-- Provided material follows --

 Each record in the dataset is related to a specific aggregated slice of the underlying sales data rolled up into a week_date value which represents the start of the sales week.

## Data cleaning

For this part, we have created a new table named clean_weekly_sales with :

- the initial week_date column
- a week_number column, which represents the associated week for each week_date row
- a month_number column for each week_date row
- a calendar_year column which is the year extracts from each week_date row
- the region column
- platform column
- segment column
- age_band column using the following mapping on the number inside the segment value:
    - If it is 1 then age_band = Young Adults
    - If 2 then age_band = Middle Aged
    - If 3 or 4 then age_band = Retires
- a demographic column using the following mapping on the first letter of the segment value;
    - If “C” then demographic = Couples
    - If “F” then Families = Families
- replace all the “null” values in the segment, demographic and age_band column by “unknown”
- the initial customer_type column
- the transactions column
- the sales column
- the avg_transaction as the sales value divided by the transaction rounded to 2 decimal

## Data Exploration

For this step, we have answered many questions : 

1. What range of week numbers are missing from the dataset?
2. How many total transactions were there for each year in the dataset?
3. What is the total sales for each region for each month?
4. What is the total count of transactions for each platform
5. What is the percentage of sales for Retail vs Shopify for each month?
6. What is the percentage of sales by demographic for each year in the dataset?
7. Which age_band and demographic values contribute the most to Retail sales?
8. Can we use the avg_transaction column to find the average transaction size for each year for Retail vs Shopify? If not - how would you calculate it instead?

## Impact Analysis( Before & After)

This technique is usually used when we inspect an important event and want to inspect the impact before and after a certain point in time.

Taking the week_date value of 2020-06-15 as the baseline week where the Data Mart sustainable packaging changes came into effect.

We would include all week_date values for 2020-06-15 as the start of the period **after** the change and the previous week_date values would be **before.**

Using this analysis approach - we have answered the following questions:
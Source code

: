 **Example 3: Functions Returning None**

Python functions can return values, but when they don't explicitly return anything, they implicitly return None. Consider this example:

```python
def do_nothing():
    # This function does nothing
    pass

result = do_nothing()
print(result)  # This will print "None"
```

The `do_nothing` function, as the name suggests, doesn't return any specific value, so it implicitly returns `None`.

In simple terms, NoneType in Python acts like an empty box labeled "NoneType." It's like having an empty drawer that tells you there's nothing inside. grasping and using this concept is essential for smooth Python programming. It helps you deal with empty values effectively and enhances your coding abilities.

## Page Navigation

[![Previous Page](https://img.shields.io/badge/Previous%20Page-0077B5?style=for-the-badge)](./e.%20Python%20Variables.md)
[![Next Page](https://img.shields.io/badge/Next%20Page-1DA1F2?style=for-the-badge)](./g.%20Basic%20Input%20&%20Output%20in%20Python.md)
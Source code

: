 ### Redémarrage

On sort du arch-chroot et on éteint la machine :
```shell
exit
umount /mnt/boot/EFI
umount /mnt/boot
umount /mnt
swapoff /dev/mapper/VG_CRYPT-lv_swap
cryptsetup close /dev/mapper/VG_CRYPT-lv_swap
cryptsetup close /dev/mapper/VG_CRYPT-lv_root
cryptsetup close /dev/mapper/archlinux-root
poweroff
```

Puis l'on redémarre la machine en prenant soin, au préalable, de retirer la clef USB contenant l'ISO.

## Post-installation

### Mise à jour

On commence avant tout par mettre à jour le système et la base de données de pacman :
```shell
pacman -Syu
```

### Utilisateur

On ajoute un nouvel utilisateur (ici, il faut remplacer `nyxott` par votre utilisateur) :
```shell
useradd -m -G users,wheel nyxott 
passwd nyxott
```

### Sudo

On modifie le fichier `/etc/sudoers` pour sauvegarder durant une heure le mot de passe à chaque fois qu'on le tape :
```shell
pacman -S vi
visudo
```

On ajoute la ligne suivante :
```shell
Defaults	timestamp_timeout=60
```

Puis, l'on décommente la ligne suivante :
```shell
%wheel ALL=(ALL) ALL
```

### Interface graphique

-- Provided material concluded --

- _Activity_: Print every record above. Keep each one exactly as it is.

- _The completed task_:
 Each record in the dataset is related to a specific aggregated slice of the underlying sales data rolled up into a week_date value which represents the start of the sales week.

## Data cleaning

For this part, we have created a new table named clean_weekly_sales with :

- the initial week_date column
- a week_number column, which represents the associated week for each week_date row
- a month_number column for each week_date row
- a calendar_year column which is the year extracts from each week_date row
- the region column
- platform column
- segment column
- age_band column using the following mapping on the number inside the segment value:
    - If it is 1 then age_band = Young Adults
    - If 2 then age_band = Middle Aged
    - If 3 or 4 then age_band = Retires
- a demographic column using the following mapping on the first letter of the segment value;
    - If “C” then demographic = Couples
    - If “F” then Families = Families
- replace all the “null” values in the segment, demographic and age_band column by “unknown”
- the initial customer_type column
- the transactions column
- the sales column
- the avg_transaction as the sales value divided by the transaction rounded to 2 decimal

## Data Exploration

For this step, we have answered many questions : 

1. What range of week numbers are missing from the dataset?
2. How many total transactions were there for each year in the dataset?
3. What is the total sales for each region for each month?
4. What is the total count of transactions for each platform
5. What is the percentage of sales for Retail vs Shopify for each month?
6. What is the percentage of sales by demographic for each year in the dataset?
7. Which age_band and demographic values contribute the most to Retail sales?
8. Can we use the avg_transaction column to find the average transaction size for each year for Retail vs Shopify? If not - how would you calculate it instead?

## Impact Analysis( Before & After)

This technique is usually used when we inspect an important event and want to inspect the impact before and after a certain point in time.

Taking the week_date value of 2020-06-15 as the baseline week where the Data Mart sustainable packaging changes came into effect.

We would include all week_date values for 2020-06-15 as the start of the period **after** the change and the previous week_date values would be **before.**

Using this analysis approach - we have answered the following questions:
Source code

: **Example 3: Functions Returning None**

Python functions can return values, but when they don't explicitly return anything, they implicitly return None. Consider this example:

```python
def do_nothing():
    # This function does nothing
    pass

result = do_nothing()
print(result)  # This will print "None"
```

The `do_nothing` function, as the name suggests, doesn't return any specific value, so it implicitly returns `None`.

In simple terms, NoneType in Python acts like an empty box labeled "NoneType." It's like having an empty drawer that tells you there's nothing inside. grasping and using this concept is essential for smooth Python programming. It helps you deal with empty values effectively and enhances your coding abilities.

## Page Navigation

[![Previous Page](https://img.shields.io/badge/Previous%20Page-0077B5?style=for-the-badge)](./e.%20Python%20Variables.md)
[![Next Page](https://img.shields.io/badge/Next%20Page-1DA1F2?style=for-the-badge)](./g.%20Basic%20Input%20&%20Output%20in%20Python.md)
Source code

: ### Redémarrage

On sort du arch-chroot et on éteint la machine :
```shell
exit
umount /mnt/boot/EFI
umount /mnt/boot
umount /mnt
swapoff /dev/mapper/VG_CRYPT-lv_swap
cryptsetup close /dev/mapper/VG_CRYPT-lv_swap
cryptsetup close /dev/mapper/VG_CRYPT-lv_root
cryptsetup close /dev/mapper/archlinux-root
poweroff
```

Puis l'on redémarre la machine en prenant soin, au préalable, de retirer la clef USB contenant l'ISO.

## Post-installation

### Mise à jour

On commence avant tout par mettre à jour le système et la base de données de pacman :
```shell
pacman -Syu
```

### Utilisateur

On ajoute un nouvel utilisateur (ici, il faut remplacer `nyxott` par votre utilisateur) :
```shell
useradd -m -G users,wheel nyxott 
passwd nyxott
```

### Sudo

On modifie le fichier `/etc/sudoers` pour sauvegarder durant une heure le mot de passe à chaque fois qu'on le tape :
```shell
pacman -S vi
visudo
```

On ajoute la ligne suivante :
```shell
Defaults	timestamp_timeout=60
```

Puis, l'on décommente la ligne suivante :
```shell
%wheel ALL=(ALL) ALL
```

### Interface graphique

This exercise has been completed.